• **The task**:
Below are records with pictures in them. Output exactly the lines from the one with "TLD | Count |" through the one with "训练和无监督训练，你可能在之", both included, and leave every picture out; give only those lines.

Dataset entries

===============

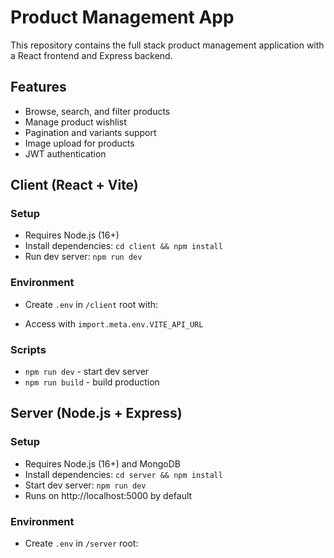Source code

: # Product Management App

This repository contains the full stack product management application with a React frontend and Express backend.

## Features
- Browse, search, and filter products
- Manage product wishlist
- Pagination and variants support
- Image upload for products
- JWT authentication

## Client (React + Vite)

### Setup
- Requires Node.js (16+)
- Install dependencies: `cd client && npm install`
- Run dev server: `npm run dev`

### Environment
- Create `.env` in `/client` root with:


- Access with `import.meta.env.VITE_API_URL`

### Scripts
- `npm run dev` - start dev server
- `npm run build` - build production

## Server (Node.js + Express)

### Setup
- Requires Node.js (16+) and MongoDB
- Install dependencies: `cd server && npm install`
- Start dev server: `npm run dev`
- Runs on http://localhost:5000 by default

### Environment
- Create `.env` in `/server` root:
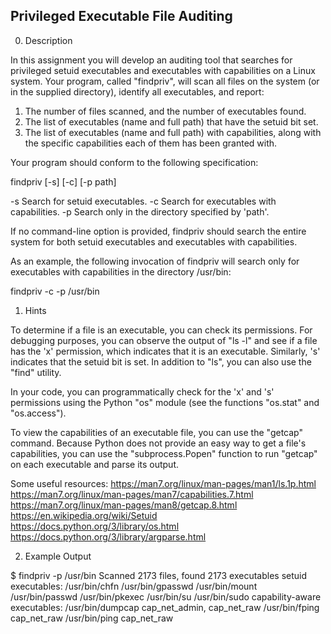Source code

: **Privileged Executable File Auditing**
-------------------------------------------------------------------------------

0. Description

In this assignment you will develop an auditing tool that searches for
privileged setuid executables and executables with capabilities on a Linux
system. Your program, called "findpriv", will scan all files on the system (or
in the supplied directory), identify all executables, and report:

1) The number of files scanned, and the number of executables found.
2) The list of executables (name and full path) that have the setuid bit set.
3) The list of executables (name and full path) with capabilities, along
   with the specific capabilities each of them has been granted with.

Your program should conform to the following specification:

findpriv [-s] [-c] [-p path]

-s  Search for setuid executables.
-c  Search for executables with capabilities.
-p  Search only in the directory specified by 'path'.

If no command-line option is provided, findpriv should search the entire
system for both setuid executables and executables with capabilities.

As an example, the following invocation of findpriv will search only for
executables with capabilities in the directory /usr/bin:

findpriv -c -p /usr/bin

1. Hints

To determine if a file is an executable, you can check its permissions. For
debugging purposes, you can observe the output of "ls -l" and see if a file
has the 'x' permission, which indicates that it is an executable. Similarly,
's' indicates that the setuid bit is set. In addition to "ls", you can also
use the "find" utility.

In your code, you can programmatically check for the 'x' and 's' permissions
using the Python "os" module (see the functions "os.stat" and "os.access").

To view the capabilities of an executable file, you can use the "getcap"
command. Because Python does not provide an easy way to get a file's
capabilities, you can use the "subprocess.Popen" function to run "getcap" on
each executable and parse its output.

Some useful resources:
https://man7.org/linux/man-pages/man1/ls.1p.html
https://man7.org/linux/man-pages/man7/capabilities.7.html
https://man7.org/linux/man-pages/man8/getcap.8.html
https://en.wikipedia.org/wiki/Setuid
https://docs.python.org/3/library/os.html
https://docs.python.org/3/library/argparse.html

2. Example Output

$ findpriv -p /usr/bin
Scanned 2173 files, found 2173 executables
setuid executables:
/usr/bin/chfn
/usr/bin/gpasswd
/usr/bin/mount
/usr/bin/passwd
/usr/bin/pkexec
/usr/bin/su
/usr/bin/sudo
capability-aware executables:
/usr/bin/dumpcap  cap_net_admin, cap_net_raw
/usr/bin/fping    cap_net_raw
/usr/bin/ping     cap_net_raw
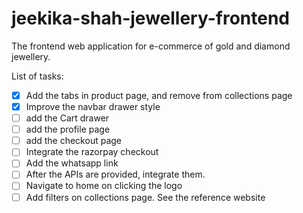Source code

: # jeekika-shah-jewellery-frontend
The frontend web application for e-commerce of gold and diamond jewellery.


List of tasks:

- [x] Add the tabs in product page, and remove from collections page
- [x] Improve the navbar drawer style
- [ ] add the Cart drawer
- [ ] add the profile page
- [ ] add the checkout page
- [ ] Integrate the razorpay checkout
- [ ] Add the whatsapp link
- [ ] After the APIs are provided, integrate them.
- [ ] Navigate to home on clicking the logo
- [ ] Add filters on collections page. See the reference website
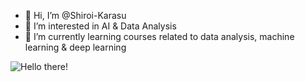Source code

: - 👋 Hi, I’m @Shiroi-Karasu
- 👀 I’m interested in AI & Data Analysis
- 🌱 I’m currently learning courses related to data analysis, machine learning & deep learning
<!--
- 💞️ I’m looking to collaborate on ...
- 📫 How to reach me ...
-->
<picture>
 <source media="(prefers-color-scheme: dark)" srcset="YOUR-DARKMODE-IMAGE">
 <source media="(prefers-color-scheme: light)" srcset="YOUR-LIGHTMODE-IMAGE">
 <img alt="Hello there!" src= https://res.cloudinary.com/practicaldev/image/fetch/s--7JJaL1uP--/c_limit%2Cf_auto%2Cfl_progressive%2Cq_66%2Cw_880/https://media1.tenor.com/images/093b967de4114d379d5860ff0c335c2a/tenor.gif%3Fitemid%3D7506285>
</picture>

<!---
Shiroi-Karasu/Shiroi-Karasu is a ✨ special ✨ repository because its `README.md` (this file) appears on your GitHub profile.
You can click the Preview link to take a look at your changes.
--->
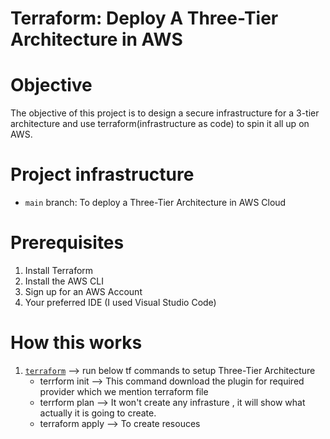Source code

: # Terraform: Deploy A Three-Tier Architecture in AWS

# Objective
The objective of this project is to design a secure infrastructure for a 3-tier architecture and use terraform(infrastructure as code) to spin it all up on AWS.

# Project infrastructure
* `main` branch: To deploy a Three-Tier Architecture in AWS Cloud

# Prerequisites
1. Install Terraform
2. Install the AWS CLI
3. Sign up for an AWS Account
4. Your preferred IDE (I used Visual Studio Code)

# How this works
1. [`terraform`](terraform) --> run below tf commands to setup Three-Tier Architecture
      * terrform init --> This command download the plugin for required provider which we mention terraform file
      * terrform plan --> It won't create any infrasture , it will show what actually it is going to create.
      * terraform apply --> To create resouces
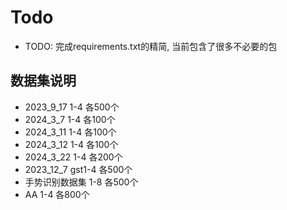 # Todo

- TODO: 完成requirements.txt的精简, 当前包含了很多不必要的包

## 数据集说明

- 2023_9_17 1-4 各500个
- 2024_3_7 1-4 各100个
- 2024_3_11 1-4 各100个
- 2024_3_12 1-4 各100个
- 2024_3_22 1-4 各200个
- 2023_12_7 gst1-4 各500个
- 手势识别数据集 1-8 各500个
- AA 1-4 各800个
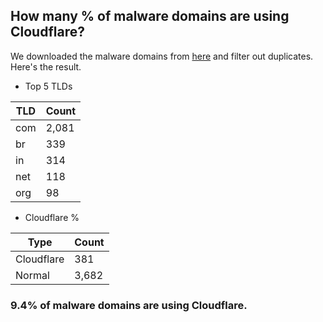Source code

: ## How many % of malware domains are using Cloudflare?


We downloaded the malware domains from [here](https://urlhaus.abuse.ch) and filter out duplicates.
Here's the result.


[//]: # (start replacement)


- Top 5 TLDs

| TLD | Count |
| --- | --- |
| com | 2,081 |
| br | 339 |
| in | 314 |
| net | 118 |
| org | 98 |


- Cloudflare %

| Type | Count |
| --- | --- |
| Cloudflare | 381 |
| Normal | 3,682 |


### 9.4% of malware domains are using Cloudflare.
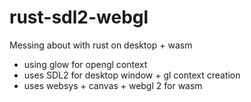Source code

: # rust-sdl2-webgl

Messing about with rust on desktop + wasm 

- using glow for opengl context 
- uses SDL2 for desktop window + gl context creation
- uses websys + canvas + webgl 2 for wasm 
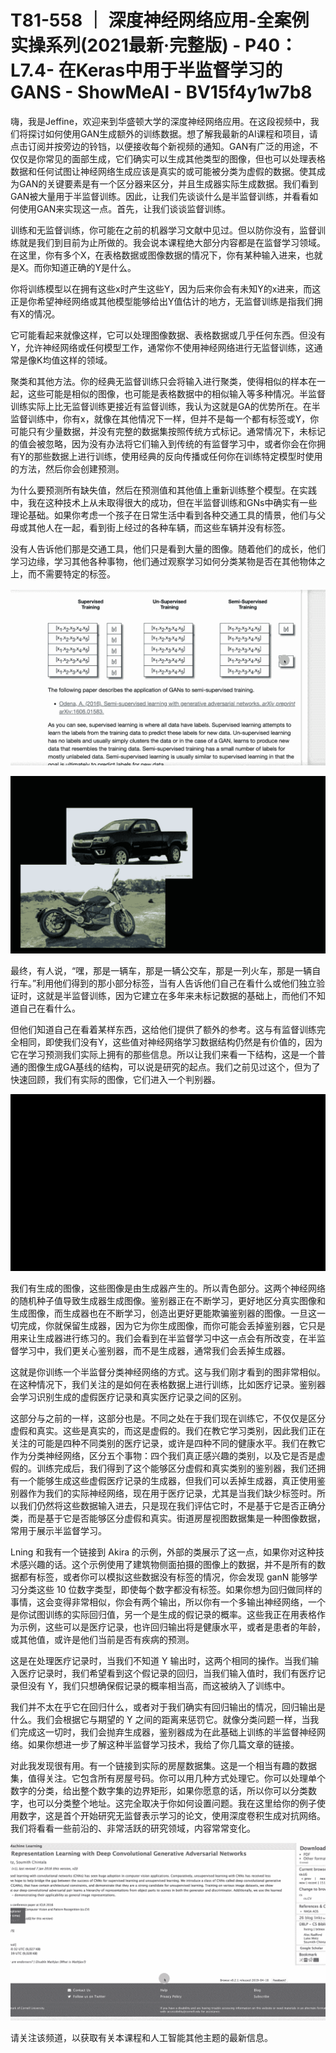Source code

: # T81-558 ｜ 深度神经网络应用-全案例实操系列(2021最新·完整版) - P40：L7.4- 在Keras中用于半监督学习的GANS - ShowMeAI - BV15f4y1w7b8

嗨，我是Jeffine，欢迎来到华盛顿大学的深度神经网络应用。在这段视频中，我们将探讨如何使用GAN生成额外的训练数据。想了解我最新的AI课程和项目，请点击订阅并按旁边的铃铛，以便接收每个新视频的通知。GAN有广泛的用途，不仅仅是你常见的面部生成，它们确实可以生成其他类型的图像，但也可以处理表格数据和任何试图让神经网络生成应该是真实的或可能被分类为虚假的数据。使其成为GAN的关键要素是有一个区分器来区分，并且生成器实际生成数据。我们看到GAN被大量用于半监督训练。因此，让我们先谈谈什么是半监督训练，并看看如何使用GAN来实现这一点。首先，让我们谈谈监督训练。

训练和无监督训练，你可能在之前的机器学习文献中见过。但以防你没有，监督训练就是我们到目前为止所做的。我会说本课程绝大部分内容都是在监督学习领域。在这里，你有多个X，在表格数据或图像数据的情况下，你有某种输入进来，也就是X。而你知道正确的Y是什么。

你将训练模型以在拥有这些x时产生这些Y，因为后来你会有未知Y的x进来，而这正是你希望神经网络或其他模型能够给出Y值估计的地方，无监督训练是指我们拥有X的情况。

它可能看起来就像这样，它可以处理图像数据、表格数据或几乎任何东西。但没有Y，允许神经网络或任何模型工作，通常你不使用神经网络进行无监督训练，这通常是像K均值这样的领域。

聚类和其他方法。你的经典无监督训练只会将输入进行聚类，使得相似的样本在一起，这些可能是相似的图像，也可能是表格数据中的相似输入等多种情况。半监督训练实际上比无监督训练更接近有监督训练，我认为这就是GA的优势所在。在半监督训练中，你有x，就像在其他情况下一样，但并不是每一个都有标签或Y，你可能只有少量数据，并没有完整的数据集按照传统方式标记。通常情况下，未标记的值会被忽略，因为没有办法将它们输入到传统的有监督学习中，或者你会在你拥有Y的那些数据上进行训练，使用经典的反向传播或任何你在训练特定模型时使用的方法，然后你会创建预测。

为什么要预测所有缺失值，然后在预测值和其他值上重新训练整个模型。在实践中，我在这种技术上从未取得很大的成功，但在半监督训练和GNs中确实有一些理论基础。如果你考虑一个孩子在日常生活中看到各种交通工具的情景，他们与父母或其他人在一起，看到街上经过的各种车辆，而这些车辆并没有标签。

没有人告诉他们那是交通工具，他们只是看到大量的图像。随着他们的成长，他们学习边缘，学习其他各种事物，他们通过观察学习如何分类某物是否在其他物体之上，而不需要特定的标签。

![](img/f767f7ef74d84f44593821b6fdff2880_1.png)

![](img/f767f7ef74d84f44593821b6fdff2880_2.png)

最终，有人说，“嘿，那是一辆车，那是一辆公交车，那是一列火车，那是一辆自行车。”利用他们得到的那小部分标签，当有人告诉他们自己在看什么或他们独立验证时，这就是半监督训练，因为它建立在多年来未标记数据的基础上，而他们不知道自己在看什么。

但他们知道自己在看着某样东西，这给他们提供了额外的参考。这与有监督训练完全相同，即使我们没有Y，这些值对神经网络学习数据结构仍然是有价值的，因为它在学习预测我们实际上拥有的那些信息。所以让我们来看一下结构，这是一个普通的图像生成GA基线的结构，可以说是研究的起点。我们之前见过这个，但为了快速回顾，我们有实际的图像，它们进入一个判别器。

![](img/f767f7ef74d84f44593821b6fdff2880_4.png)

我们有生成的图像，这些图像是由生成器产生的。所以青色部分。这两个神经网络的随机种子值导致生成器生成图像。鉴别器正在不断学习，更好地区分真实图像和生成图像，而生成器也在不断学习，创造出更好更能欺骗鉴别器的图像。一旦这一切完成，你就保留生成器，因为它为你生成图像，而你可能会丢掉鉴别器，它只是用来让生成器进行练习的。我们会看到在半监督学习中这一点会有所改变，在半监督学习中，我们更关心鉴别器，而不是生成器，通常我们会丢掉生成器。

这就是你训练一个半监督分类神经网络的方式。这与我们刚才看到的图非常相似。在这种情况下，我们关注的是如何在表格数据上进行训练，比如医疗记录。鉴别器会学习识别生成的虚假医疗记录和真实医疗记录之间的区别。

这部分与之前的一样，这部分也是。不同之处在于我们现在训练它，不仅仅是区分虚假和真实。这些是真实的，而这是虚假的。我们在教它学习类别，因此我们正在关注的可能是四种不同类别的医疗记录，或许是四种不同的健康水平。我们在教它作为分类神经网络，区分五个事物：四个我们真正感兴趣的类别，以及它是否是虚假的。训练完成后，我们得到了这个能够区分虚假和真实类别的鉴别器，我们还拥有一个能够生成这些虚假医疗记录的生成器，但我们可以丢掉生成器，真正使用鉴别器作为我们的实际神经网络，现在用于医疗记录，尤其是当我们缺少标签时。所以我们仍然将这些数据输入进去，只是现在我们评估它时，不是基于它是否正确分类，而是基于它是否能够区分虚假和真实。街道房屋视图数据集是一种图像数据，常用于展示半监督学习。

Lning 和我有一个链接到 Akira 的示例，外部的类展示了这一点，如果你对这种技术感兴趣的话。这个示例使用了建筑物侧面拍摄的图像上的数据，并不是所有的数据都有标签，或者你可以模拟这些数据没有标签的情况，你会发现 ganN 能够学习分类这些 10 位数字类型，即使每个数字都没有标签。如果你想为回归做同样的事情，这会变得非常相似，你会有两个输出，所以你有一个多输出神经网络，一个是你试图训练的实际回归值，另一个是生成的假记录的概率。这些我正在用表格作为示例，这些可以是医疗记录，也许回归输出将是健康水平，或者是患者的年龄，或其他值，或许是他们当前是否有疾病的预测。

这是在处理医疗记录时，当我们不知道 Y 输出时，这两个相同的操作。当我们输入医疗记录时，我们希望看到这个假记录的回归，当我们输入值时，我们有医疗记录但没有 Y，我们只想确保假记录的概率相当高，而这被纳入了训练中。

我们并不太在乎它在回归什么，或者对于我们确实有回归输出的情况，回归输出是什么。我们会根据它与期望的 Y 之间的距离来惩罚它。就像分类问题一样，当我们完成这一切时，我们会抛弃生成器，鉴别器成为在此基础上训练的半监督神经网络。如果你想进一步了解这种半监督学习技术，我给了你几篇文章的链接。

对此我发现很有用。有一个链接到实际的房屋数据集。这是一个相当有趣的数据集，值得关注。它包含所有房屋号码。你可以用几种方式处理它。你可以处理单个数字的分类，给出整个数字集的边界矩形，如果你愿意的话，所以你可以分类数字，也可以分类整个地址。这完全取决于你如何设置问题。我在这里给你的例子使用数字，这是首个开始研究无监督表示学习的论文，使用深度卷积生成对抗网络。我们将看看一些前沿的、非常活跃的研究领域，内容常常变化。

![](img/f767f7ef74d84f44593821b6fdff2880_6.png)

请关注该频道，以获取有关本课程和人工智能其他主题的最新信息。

===============

• **Your response**:
| TLD | Count |
| --- | --- |
| com | 2,081 |
| br | 339 |
| in | 314 |
| net | 118 |
| org | 98 |


- Cloudflare %

| Type | Count |
| --- | --- |
| Cloudflare | 381 |
| Normal | 3,682 |


### 9.4% of malware domains are using Cloudflare.
Source code

: # rust-sdl2-webgl

Messing about with rust on desktop + wasm 

- using glow for opengl context 
- uses SDL2 for desktop window + gl context creation
- uses websys + canvas + webgl 2 for wasm 
Source code

: # T81-558 ｜ 深度神经网络应用-全案例实操系列(2021最新·完整版) - P40：L7.4- 在Keras中用于半监督学习的GANS - ShowMeAI - BV15f4y1w7b8

嗨，我是Jeffine，欢迎来到华盛顿大学的深度神经网络应用。在这段视频中，我们将探讨如何使用GAN生成额外的训练数据。想了解我最新的AI课程和项目，请点击订阅并按旁边的铃铛，以便接收每个新视频的通知。GAN有广泛的用途，不仅仅是你常见的面部生成，它们确实可以生成其他类型的图像，但也可以处理表格数据和任何试图让神经网络生成应该是真实的或可能被分类为虚假的数据。使其成为GAN的关键要素是有一个区分器来区分，并且生成器实际生成数据。我们看到GAN被大量用于半监督训练。因此，让我们先谈谈什么是半监督训练，并看看如何使用GAN来实现这一点。首先，让我们谈谈监督训练。

训练和无监督训练，你可能在之前的机器学习文献中见过。但以防你没有，监督训练就是我们到目前为止所做的。我会说本课程绝大部分内容都是在监督学习领域。在这里，你有多个X，在表格数据或图像数据的情况下，你有某种输入进来，也就是X。而你知道正确的Y是什么。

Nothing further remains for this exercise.